Oncologist, NOPR working group co-chair and study author Anthony F. Shields, MD, professor of medicine and oncology at the Karmanos Cancer Institute at Wayne State University in Detroit and chair of ACRIN’s Oncology Committee said of the research findings, “These results confirm what we suspected from increasing experience with PET. However, we lacked the significant data required to prove the benefit of PET for many uncovered indications. It’s very encouraging that oncologists and other clinicians may have access to the valuable information PET affords for ensuring the best patient care.” 

“These data confirm what we have known for some time: molecular imaging is a powerful tool in diagnosing, treating, and monitoring disease and is capable of dramatically changing the course of patient care,” commented SNM President Alexander J. McEwan, MD, professor and chair of the department of oncology, faculty of medicine, at the University of Alberta and director of oncologic imaging at Cross Cancer Institute in Edmonton, Canada.

“For oncologists, we’re getting a much better idea of how to use this technology in patients with cancer,” McEwan said. “The NOPR study demonstrates that PET has a role in a number of cancers for which we now have evidence we didn’t have before.”

To further a better understanding of the NOPR results and their meaning for clinical practice, as well as the appropriate use of PET technology in cancer imaging, McEwan said that SNM is closely working with both ASCO and the American Society for Therapeutic Radiology and Oncology (ASTRO) to develop more teaching courses for their members as well as ongoing involvement in one another’s conferences.

On the basis of its research findings, NOPR has formally asked CMS to reconsider its current National Coverage Determination (NCD) on FDG-PET and requested that it provide Medicare coverage of FDG-PET for diagnosis, staging and restaging across all oncologic indications.
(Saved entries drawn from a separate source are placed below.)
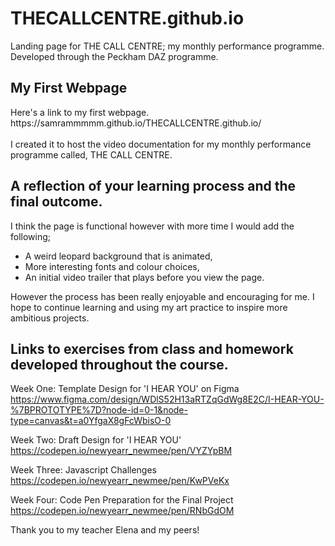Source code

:# THECALLCENTRE.github.io
Landing page for THE CALL CENTRE; my monthly performance programme. Developed through the Peckham DAZ programme.

<h2>My First Webpage</h2>
<p> Here's a link to my first webpage. <br> https://samrammmmm.github.io/THECALLCENTRE.github.io/ <br> <br>I created it to host the video documentation for my monthly performance programme called, THE CALL CENTRE.</br></p>

<h2>A reflection of your learning process and the final outcome.</h2>
<p>I think the page is functional however with more time I would add the following; 
<ul> 
  <li>A weird leopard background that is animated,</li>
  <li>More interesting fonts and colour choices,</li>
  <li>An initial video trailer that plays before you view the page.</li>
</ul>

However the process has been really enjoyable and encouraging for me. I hope to continue learning and using my art practice to inspire more ambitious projects.</p>

<h2>Links to exercises from class and homework developed throughout the course.</h2>

Week One: Template Design for 'I HEAR YOU' on Figma
<br> https://www.figma.com/design/WDlS52H13aRTZqGdWg8E2C/I-HEAR-YOU-%7BPROTOTYPE%7D?node-id=0-1&node-type=canvas&t=a0YfgaX8gFcWbisO-0 </br> 

Week Two: Draft Design for 'I HEAR YOU'
<br> https://codepen.io/newyearr_newmee/pen/VYZYpBM </br>

Week Three: Javascript Challenges
<br> https://codepen.io/newyearr_newmee/pen/KwPVeKx </br>

Week Four: Code Pen Preparation for the Final Project
<br> https://codepen.io/newyearr_newmee/pen/RNbGdOM </br>

Thank you to my teacher Elena and my peers! 
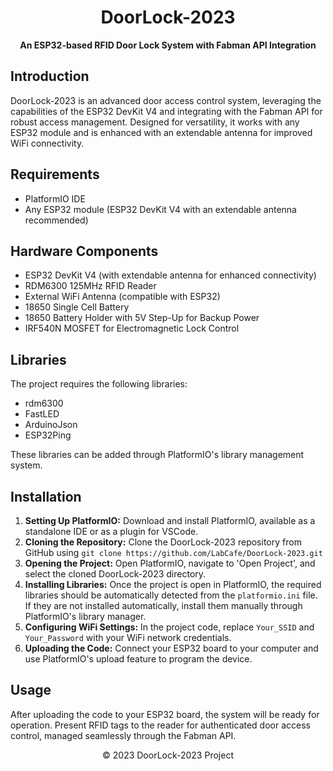 <h1 align="center">DoorLock-2023</h1>

<p align="center">
  <strong>An ESP32-based RFID Door Lock System with Fabman API Integration</strong>
</p>

## Introduction
<p>DoorLock-2023 is an advanced door access control system, leveraging the capabilities of the ESP32 DevKit V4 and integrating with the Fabman API for robust access management. Designed for versatility, it works with any ESP32 module and is enhanced with an extendable antenna for improved WiFi connectivity.</p>

## Requirements
<ul>
  <li>PlatformIO IDE</li>
  <li>Any ESP32 module (ESP32 DevKit V4 with an extendable antenna recommended)</li>
</ul>

## Hardware Components
<ul>
  <li>ESP32 DevKit V4 (with extendable antenna for enhanced connectivity)</li>
  <li>RDM6300 125MHz RFID Reader</li>
  <li>External WiFi Antenna (compatible with ESP32)</li>
  <li>18650 Single Cell Battery</li>
  <li>18650 Battery Holder with 5V Step-Up for Backup Power</li>
  <li>IRF540N MOSFET for Electromagnetic Lock Control</li>
</ul>

## Libraries
<p>The project requires the following libraries:</p>
<ul>
  <li>rdm6300</li>
  <li>FastLED</li>
  <li>ArduinoJson</li>
  <li>ESP32Ping</li>
</ul>
<p>These libraries can be added through PlatformIO's library management system.</p>

## Installation
<ol>
  <li><strong>Setting Up PlatformIO:</strong> Download and install PlatformIO, available as a standalone IDE or as a plugin for VSCode.</li>
  <li><strong>Cloning the Repository:</strong> Clone the DoorLock-2023 repository from GitHub using <code>git clone https://github.com/LabCafe/DoorLock-2023.git</code></li>
  <li><strong>Opening the Project:</strong> Open PlatformIO, navigate to 'Open Project', and select the cloned DoorLock-2023 directory.</li>
  <li><strong>Installing Libraries:</strong> Once the project is open in PlatformIO, the required libraries should be automatically detected from the <code>platformio.ini</code> file. If they are not installed automatically, install them manually through PlatformIO's library manager.</li>
  <li><strong>Configuring WiFi Settings:</strong> In the project code, replace <code>Your_SSID</code> and <code>Your_Password</code> with your WiFi network credentials.</li>
  <li><strong>Uploading the Code:</strong> Connect your ESP32 board to your computer and use PlatformIO's upload feature to program the device.</li>
</ol>

## Usage
<p>After uploading the code to your ESP32 board, the system will be ready for operation. Present RFID tags to the reader for authenticated door access control, managed seamlessly through the Fabman API.</p>

<footer>
  <p align="center">© 2023 DoorLock-2023 Project</p>
</footer>
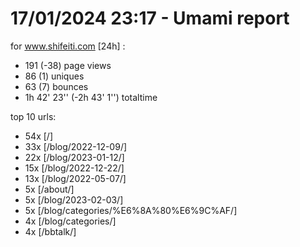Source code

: # 17/01/2024 23:17 - Umami report
for www.shifeiti.com [24h] :

 - 191 (-38) page views
 - 86 (1) uniques
 - 63 (7) bounces
 - 1h 42' 23'' (-2h 43' 1'') totaltime


top 10 urls:
 - 54x [/]
 - 33x [/blog/2022-12-09/]
 - 22x [/blog/2023-01-12/]
 - 15x [/blog/2022-12-22/]
 - 13x [/blog/2022-05-07/]
 - 5x [/about/]
 - 5x [/blog/2023-02-03/]
 - 5x [/blog/categories/%E6%8A%80%E6%9C%AF/]
 - 4x [/blog/categories/]
 - 4x [/bbtalk/]



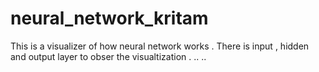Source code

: ﻿# neural_network_kritam


This is a visualizer of how neural network works  . There is  input , hidden and output layer to obser the visualtization . ..
..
CMS is expected to issue a formal response to the NOPR request by October this year.

“The NOPR Working Group was careful to consider the impact of including or excluding in their analysis cases where the pre-PET treatment plan was already imaging,” said AMI president Timothy McCarthy, PhD, in a letter to Steve Purrough, MD, CMS director, coverage and analysis group. “Yet, even assuming that PET provided no advantages for those patients with pre-PET imaging plans, the NOPR Working Group’s ‘worst-case estimate’ [in their words] was that PET would nevertheless be associated with a major change in treatment in nearly 20 percent of patients.”

“NOPR afforded oncologists and nuclear medicine physicians a unique opportunity to make PET available to Medicare beneficiaries and to improve our understanding of the role of PET in oncology practice,” said study author Barry A. Siegel, MD, professor of radiology and chief of the division of nuclear medicine at the Mallinckrodt Institute of Radiology at Washington University in St. Louis, chair of ACRIN’s PET Imaging Core Laboratory, and NOPR working group co-chair. “Based on these data, Medicare should strongly consider opening up the coverage to include diagnosis, staging and restaging for all cancers.”